WORK TASK
Once the pictures are removed, return each record below exactly as written.

RECORDS
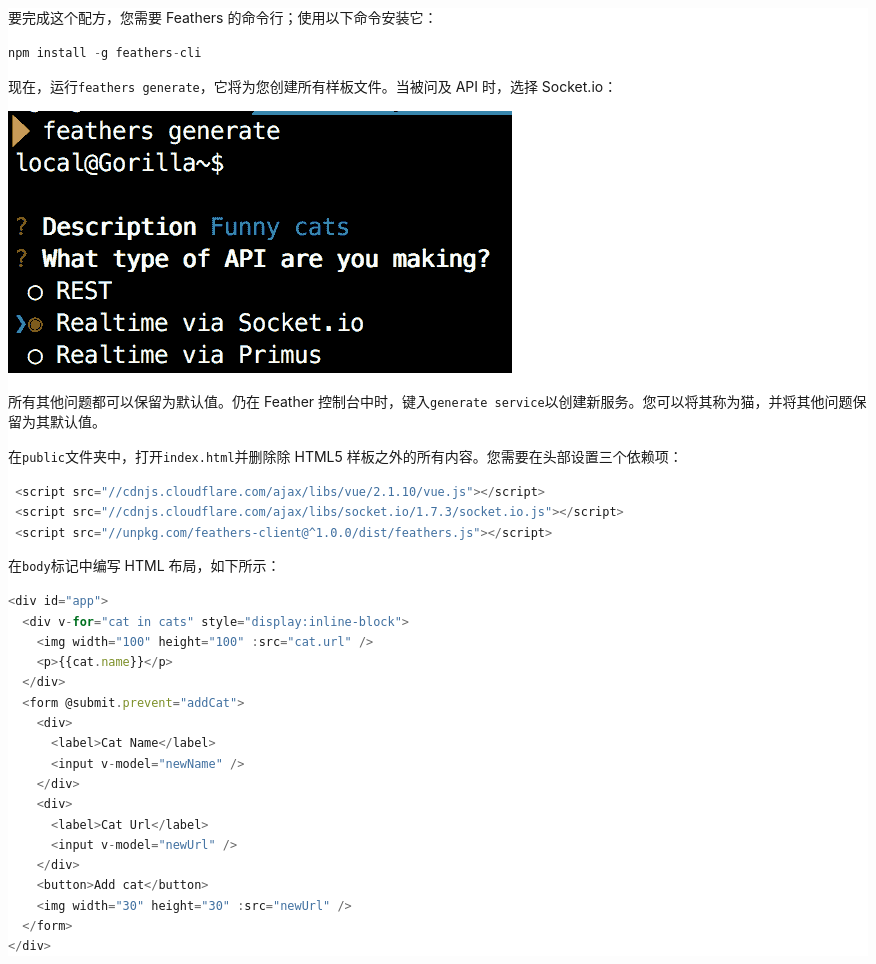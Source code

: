 要完成这个配方，您需要 Feathers 的命令行；使用以下命令安装它：

```js
npm install -g feathers-cli
```

现在，运行`feathers generate`，它将为您创建所有样板文件。当被问及 API 时，选择 Socket.io：

![](img/8a98454d-93a9-44cf-b5ee-60dc29281d9b.png)

所有其他问题都可以保留为默认值。仍在 Feather 控制台中时，键入`generate service`以创建新服务。您可以将其称为猫，并将其他问题保留为其默认值。

在`public`文件夹中，打开`index.html`并删除除 HTML5 样板之外的所有内容。您需要在头部设置三个依赖项：

```js
 <script src="//cdnjs.cloudflare.com/ajax/libs/vue/2.1.10/vue.js"></script>
 <script src="//cdnjs.cloudflare.com/ajax/libs/socket.io/1.7.3/socket.io.js"></script>
 <script src="//unpkg.com/feathers-client@^1.0.0/dist/feathers.js"></script>
```

在`body`标记中编写 HTML 布局，如下所示：

```js
<div id="app">
  <div v-for="cat in cats" style="display:inline-block">
    <img width="100" height="100" :src="cat.url" />
    <p>{{cat.name}}</p>
  </div>
  <form @submit.prevent="addCat">
    <div>
      <label>Cat Name</label>
      <input v-model="newName" />
    </div>
    <div>
      <label>Cat Url</label>
      <input v-model="newUrl" />
    </div>
    <button>Add cat</button>
    <img width="30" height="30" :src="newUrl" />
  </form>
</div>
```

TASK RESPONSE
Source code

: 要完成这个配方，您需要 Feathers 的命令行；使用以下命令安装它：

```js
npm install -g feathers-cli
```

现在，运行`feathers generate`，它将为您创建所有样板文件。当被问及 API 时，选择 Socket.io：

![](img/8a98454d-93a9-44cf-b5ee-60dc29281d9b.png)

所有其他问题都可以保留为默认值。仍在 Feather 控制台中时，键入`generate service`以创建新服务。您可以将其称为猫，并将其他问题保留为其默认值。

在`public`文件夹中，打开`index.html`并删除除 HTML5 样板之外的所有内容。您需要在头部设置三个依赖项：

```js
 <script src="//cdnjs.cloudflare.com/ajax/libs/vue/2.1.10/vue.js"></script>
 <script src="//cdnjs.cloudflare.com/ajax/libs/socket.io/1.7.3/socket.io.js"></script>
 <script src="//unpkg.com/feathers-client@^1.0.0/dist/feathers.js"></script>
```

在`body`标记中编写 HTML 布局，如下所示：

```js
<div id="app">
  <div v-for="cat in cats" style="display:inline-block">
    <img width="100" height="100" :src="cat.url" />
    <p>{{cat.name}}</p>
  </div>
  <form @submit.prevent="addCat">
    <div>
      <label>Cat Name</label>
      <input v-model="newName" />
    </div>
    <div>
      <label>Cat Url</label>
      <input v-model="newUrl" />
    </div>
    <button>Add cat</button>
    <img width="30" height="30" :src="newUrl" />
  </form>
</div>
```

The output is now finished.